── RECORDS SHOWN

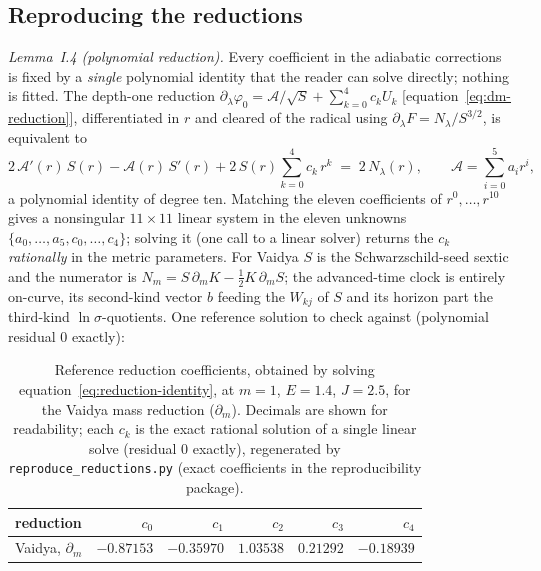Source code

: \documentclass[12pt]{iopart}
\begin{document}
\subsection{Reproducing the reductions}
\label{app:reproduce}
\emph{Lemma~I.4 (polynomial reduction).} Every coefficient in the adiabatic corrections is fixed by a \emph{single} polynomial identity that the reader can solve directly; nothing is fitted. The
depth-one reduction $\partial_\lambda\varphi_0=\mathcal{A}/\sqrt S+\sum_{k=0}^4 c_k
U_k$ [equation~\eqref{eq:dm-reduction}], differentiated in $r$ and
cleared of the radical using $\partial_\lambda F=N_\lambda/S^{3/2}$, is equivalent to
\begin{equation}
    2\,\mathcal{A}'(r)\,S(r)-\mathcal{A}(r)\,S'(r)
    +2\,S(r)\sum_{k=0}^4 c_k\,r^k \;=\; 2\,N_\lambda(r),
    \qquad \mathcal{A}=\sum_{i=0}^5 a_i r^i,
    \label{eq:reduction-identity}
\end{equation}
a polynomial identity of degree ten. Matching the eleven coefficients of
$r^0,\dots,r^{10}$ gives a nonsingular $11\times11$ linear system in the eleven
unknowns $\{a_0,\dots,a_5,c_0,\dots,c_4\}$; solving it (one call to a linear solver)
returns the $c_k$ \emph{rationally} in the metric parameters. For Vaidya $S$ is the
Schwarzschild-seed sextic and the numerator is
$N_m=S\,\partial_m K-\tfrac12K\,\partial_m S$; the advanced-time clock is entirely
on-curve, its second-kind vector $b$ feeding the $W_{kj}$ of $S$ and its horizon part the
third-kind $\ln\sigma$-quotients. One reference solution to check against (polynomial
residual $0$ exactly):
\begin{table}[htbp]
    \centering
    \caption{Reference reduction coefficients, obtained by solving
    equation~\eqref{eq:reduction-identity}, at $m{=}1$, $E{=}1.4$, $J{=}2.5$, for the Vaidya
    mass reduction ($\partial_m$). Decimals are shown for readability; each $c_k$ is the
    exact rational solution of a single linear solve (residual $0$ exactly), regenerated
    by \texttt{reproduce\_reductions.py} (exact coefficients in the reproducibility
    package).}
    \label{tab:reduction-ck}
    \small
    \begin{tabular}{lrrrrr}
        \hline\hline
        reduction & $c_0$ & $c_1$ & $c_2$ & $c_3$ & $c_4$\\
        \hline
        Vaidya, $\partial_m$ & $-0.87153$ & $-0.35970$ & $1.03538$ & $0.21292$ & $-0.18939$\\
        \hline\hline
    \end{tabular}
\end{table}
\end{document}

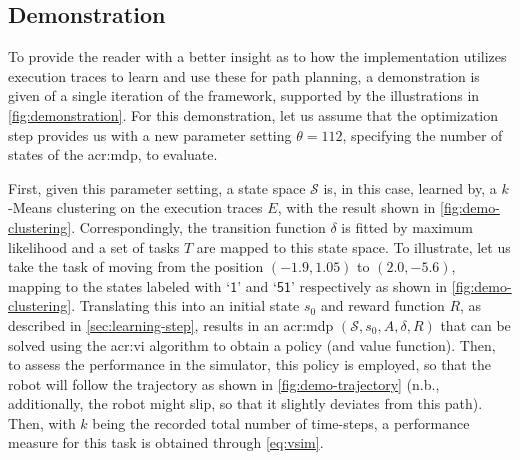 \newpage

\subsection{Demonstration}
\label{sec:demonstration}

To provide the reader with a better insight as to how the implementation utilizes execution traces to learn  and use these for path planning, a demonstration is given of a single iteration of the framework, supported by the illustrations in \autoref{fig:demonstration}.
For this demonstration, let us assume that the optimization step provides us with a new parameter setting $\theta = 112$, specifying the number of states of the \acrshort{acr:mdp}, to evaluate.

First, given this parameter setting, a state space $\mathcal{S}$ is, in this case, learned by, a $k$-Means clustering on the execution traces $E$, with the result shown in \autoref{fig:demo-clustering}.
Correspondingly, the transition function $\delta$ is fitted by maximum likelihood and a set of tasks $T$ are mapped to this state space.
To illustrate, let us take the task of moving from the position $(-1.9, 1.05)$ to $(2.0, -5.6)$, mapping to the states labeled with `$\mathsf{1}$' and `$\mathsf{51}$' respectively as shown in \autoref{fig:demo-clustering}.
Translating this into an initial state $s_0$ and reward function $R$, as described in \autoref{sec:learning-step}, results in an \acrshort{acr:mdp} $(\mathcal{S}, s_0, A, \delta, R)$ that can be solved using the \acrshort{acr:vi} algorithm to obtain a policy (and value function).
Then, to assess the performance in the simulator, this policy is employed, so that the robot will follow the trajectory as shown in \autoref{fig:demo-trajectory} (n.b., additionally, the robot might slip, so that it slightly deviates from this path).
Then, with $k$ being the recorded total number of time-steps, a performance measure for this task is obtained through \autoref{eq:vsim}.

%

────

◆ EXERCISE INSTRUCTIONS: Copy all lines from the data that hold the word "performance".

◆ OUTPUT BELOW:
Then, to assess the performance in the simulator, this policy is employed, so that the robot will follow the trajectory as shown in \autoref{fig:demo-trajectory} (n.b., additionally, the robot might slip, so that it slightly deviates from this path).
Then, with $k$ being the recorded total number of time-steps, a performance measure for this task is obtained through \autoref{eq:vsim}.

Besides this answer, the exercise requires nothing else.